Wednesday, July 28, 2021

Daredevil Duck, Part 2

This is part of a series of posts that are a sermon I preached at Milton United Methodist Church on July 25.  The sermon was based on Ephesians 3:14-21 and John 6: 1-21.  

As John 6 begins, Jesus is being followed by a large crowd of people.  They had seen how Jesus was healing the sick – they had seen these signs of God’s presence.
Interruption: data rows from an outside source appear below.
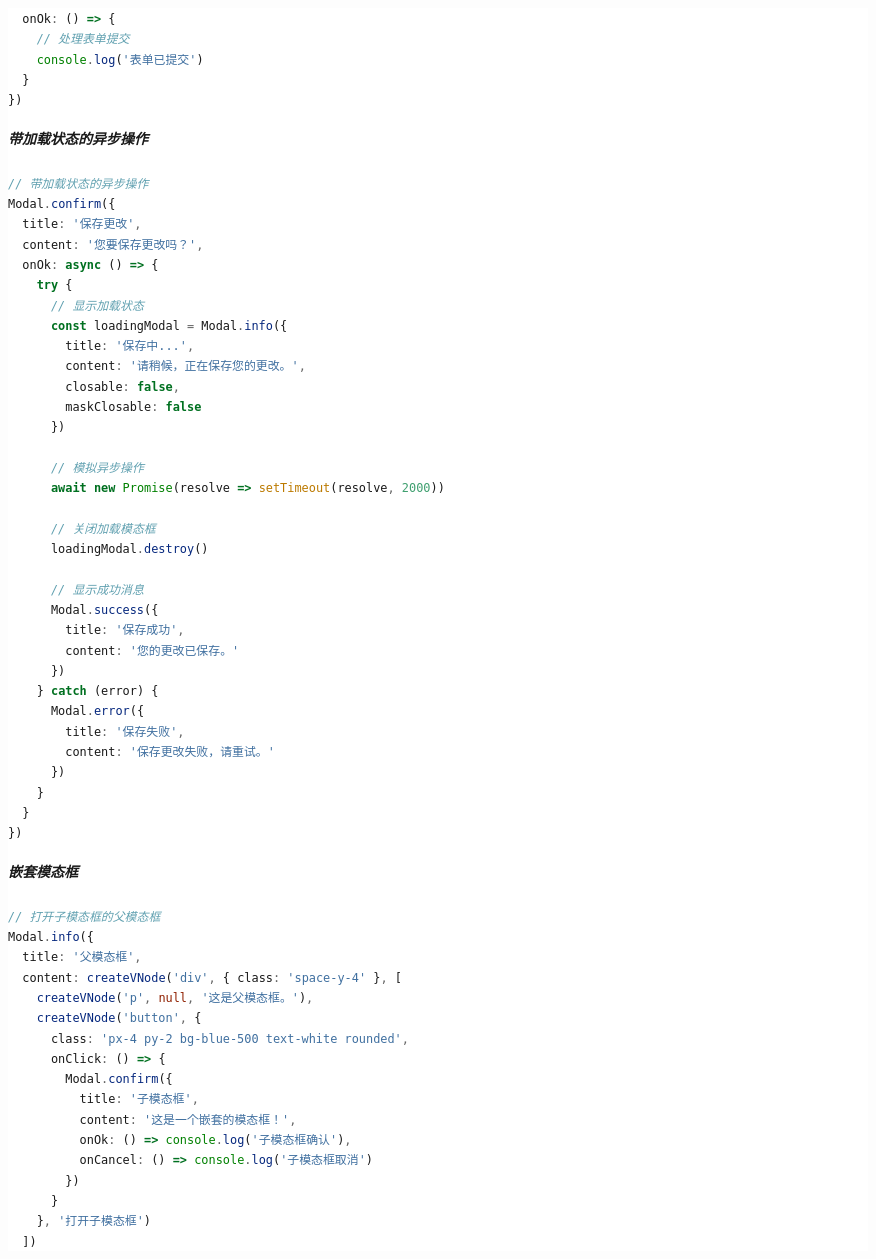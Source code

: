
 ```typescript
  onOk: () => {
    // 处理表单提交
    console.log('表单已提交')
  }
})
```

##### 带加载状态的异步操作

```typescript
// 带加载状态的异步操作
Modal.confirm({
  title: '保存更改',
  content: '您要保存更改吗？',
  onOk: async () => {
    try {
      // 显示加载状态
      const loadingModal = Modal.info({
        title: '保存中...',
        content: '请稍候，正在保存您的更改。',
        closable: false,
        maskClosable: false
      })

      // 模拟异步操作
      await new Promise(resolve => setTimeout(resolve, 2000))

      // 关闭加载模态框
      loadingModal.destroy()

      // 显示成功消息
      Modal.success({
        title: '保存成功',
        content: '您的更改已保存。'
      })
    } catch (error) {
      Modal.error({
        title: '保存失败',
        content: '保存更改失败，请重试。'
      })
    }
  }
})
```

##### 嵌套模态框

```typescript
// 打开子模态框的父模态框
Modal.info({
  title: '父模态框',
  content: createVNode('div', { class: 'space-y-4' }, [
    createVNode('p', null, '这是父模态框。'),
    createVNode('button', {
      class: 'px-4 py-2 bg-blue-500 text-white rounded',
      onClick: () => {
        Modal.confirm({
          title: '子模态框',
          content: '这是一个嵌套的模态框！',
          onOk: () => console.log('子模态框确认'),
          onCancel: () => console.log('子模态框取消')
        })
      }
    }, '打开子模态框')
  ])
```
So they followed Jesus.  He went up on a mountain and sat down with his disciples, and then they look around, and there are more than 5000 people gathered in front of them.  Gathered there in faith, motivated by what they had seen him do.
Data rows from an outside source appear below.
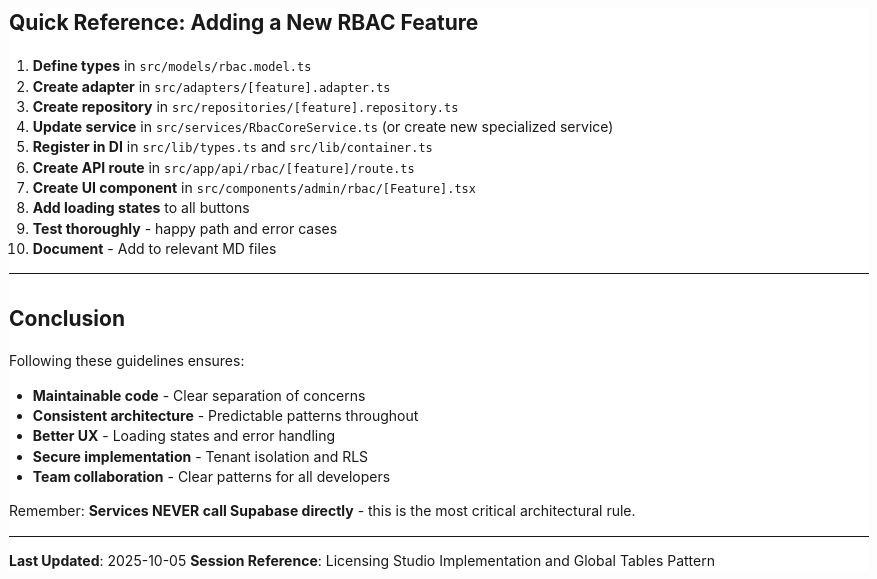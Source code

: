 
## Quick Reference: Adding a New RBAC Feature

1. **Define types** in `src/models/rbac.model.ts`
2. **Create adapter** in `src/adapters/[feature].adapter.ts`
3. **Create repository** in `src/repositories/[feature].repository.ts`
4. **Update service** in `src/services/RbacCoreService.ts` (or create new specialized service)
5. **Register in DI** in `src/lib/types.ts` and `src/lib/container.ts`
6. **Create API route** in `src/app/api/rbac/[feature]/route.ts`
7. **Create UI component** in `src/components/admin/rbac/[Feature].tsx`
8. **Add loading states** to all buttons
9. **Test thoroughly** - happy path and error cases
10. **Document** - Add to relevant MD files

---

## Conclusion

Following these guidelines ensures:
- **Maintainable code** - Clear separation of concerns
- **Consistent architecture** - Predictable patterns throughout
- **Better UX** - Loading states and error handling
- **Secure implementation** - Tenant isolation and RLS
- **Team collaboration** - Clear patterns for all developers

Remember: **Services NEVER call Supabase directly** - this is the most critical architectural rule.

---

**Last Updated**: 2025-10-05
**Session Reference**: Licensing Studio Implementation and Global Tables Pattern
Jesus asks Philip, one of the disciples, a very important question – one that we need to hear, too.  “Where are we going to buy bread for these people to eat?”  

Why is that an important question?  Why does he even ask it?  These people had followed him, without his invitation, and gathered around while Jesus and those he travels with are sitting on the side of a mountain.  Why is it the disciples’ job to figure out how to feed all of these people?  

Why? Because it is.  Because Jesus says so.  Because this is why we are a church – to spread the good news of God.  When people are hungry, Jesus calls us to feed them – whether the bread they are searching for is made of flour and yeast, or the good news of life in Christ.  Jesus asks the question of Philip and of us because feeding God’s people is our job.  Job #1.

And what was Philips’s answer?  It’s in verse 7: "Six months' wages would not buy enough bread for each of them to get a little.”  It’s interesting to me – and a little ironic – that all of the 5000 people are gathered because they have seen what Jesus can do, but Philip doesn’t see that at all.  All he sees is how many hungry people there are and how few resources he believes the disciples have.  It is a perfect example of seeing ministry through the eyes of scarcity.  

Have you ever experienced that? I know I have.  Perhaps you, like me, have been in church committee meetings, discussing a ministry issue, when scarcity rears its head.  The problem is discussed, and it seems to always circle back to statements like: We don’t have enough resources to do what needs to be done.  We don’t have enough money, enough interested people, enough time.  Sometimes it seems like all we have are eyes that see scarcity – and eyes that only see scarcity don’t see Jesus in the room at all.